One of the most expensive health care costs unique to women are the costs associated with child delivery services. “The average cost to have a baby in the US, without complications during delivery, is $10,808.” The delivery costs can often be subsidized by insurance, but many new moms still find themselves owing thousands of dollars out-of-pocket with or without insurance. For a single mother these costs can be especially crippling.

In addition to child delivery services, women can expect to spend an extra $15,000 on health care services in retirement compared to men, totaling to about $150,000. Why is this the case?

For starters, there are certain health risks that are higher among women than men in latter years, such as autoimmune and reproductive health risks. Women need to account for the extra costs that they may face since their bodies age differently than men.

Another reason why women need more savings allocated to health care is because on average, women are expected to live six to eight years longer than men—six to eight years!
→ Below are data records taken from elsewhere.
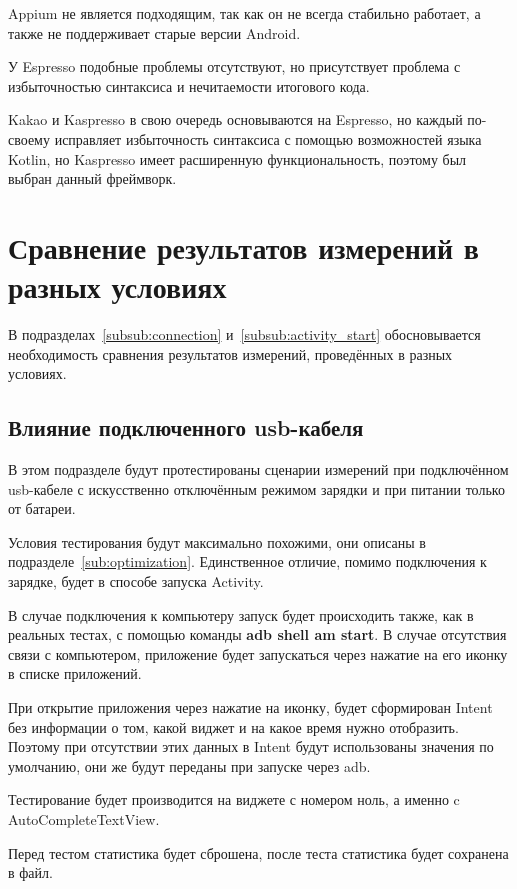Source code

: \documentclass[a4paper,14pt]{extarticle} %
\begin{document}
	Appium не является подходящим, так как он не всегда стабильно работает, а также не поддерживает старые версии Android. 
	
	У Espresso подобные проблемы отсутствуют, но присутствует проблема с избыточностью синтаксиса и нечитаемости итогового кода. 
	
	Kakao и Kaspresso в свою очередь основываются на Espresso, но каждый по-своему исправляет избыточность синтаксиса с помощью возможностей языка Kotlin, но Kaspresso имеет расширенную функциональность, поэтому был выбран данный фреймворк.
	
	\clearpage
	\section{Сравнение результатов измерений в разных условиях}
	
	В подразделах~\ref{subsub:connection} и~\ref{subsub:activity_start} обосновывается необходимость сравнения результатов измерений, проведённых в разных условиях.
	
	\subsection{Влияние подключенного usb-кабеля}
	
	В этом подразделе будут протестированы сценарии измерений при подключённом usb-кабеле с искусственно отключённым режимом зарядки и при питании только от батареи.
	
	Условия тестирования будут максимально похожими, они описаны в подразделе~\ref{sub:optimization}. Единственное отличие, помимо подключения к зарядке, будет в способе запуска Activity. 
	
	В случае подключения к компьютеру запуск будет происходить также, как в реальных тестах, с помощью команды \textbf{adb shell am start}. В случае отсутствия связи с компьютером, приложение будет запускаться через нажатие на его иконку в списке приложений.
	
	При открытие приложения через нажатие на иконку, будет сформирован Intent без информации о том, какой виджет и на какое время нужно отобразить. Поэтому при отсутствии этих данных в Intent будут использованы значения по умолчанию, они же будут переданы при запуске через adb.
	
	Тестирование будет производится на виджете с номером ноль, а именно c AutoCompleteTextView.
	
	Перед тестом статистика будет сброшена, после теста статистика будет сохранена в файл.
\end{document}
That means there are likely a few more years of expenses that women need to account for in retirement.

Health Care Tip:  For women who don’t yet have a specific retirement savings goal a great first step would be to start allocating funds for future health care expenses. A great option would be to open a health savings account (HSA), or even a flexible spending account. These accounts have great tax advantages to them and make it easier to pay for health expenses when they arise.

In addition to saving for health care expenses, women that are single or married need to quantify exactly how much they need for other retirement expenses, since it varies by person. It depends on factors like, the assets you have, the amount of money you want to spend, and the time you choose to retire. The best way to get an accurate estimate would be to talk to a financial planner.

A financial planner will be able to figure out exactly how much money you will need to retire for a number of different scenarios. Having this conversation early on in life can help women work towards their exact financial goal and eliminate stress associated with not knowing how much money is needed to retire.

Related: What Is the Retirement Age in the USA

The Bottom Line

Saving for retirement is important. Consistent efforts to plan and save will set women up for years of retirement bliss in the future. Women can feel empowered knowing that financial obstacles can be overcome with a little bit of extra determination and knowledge.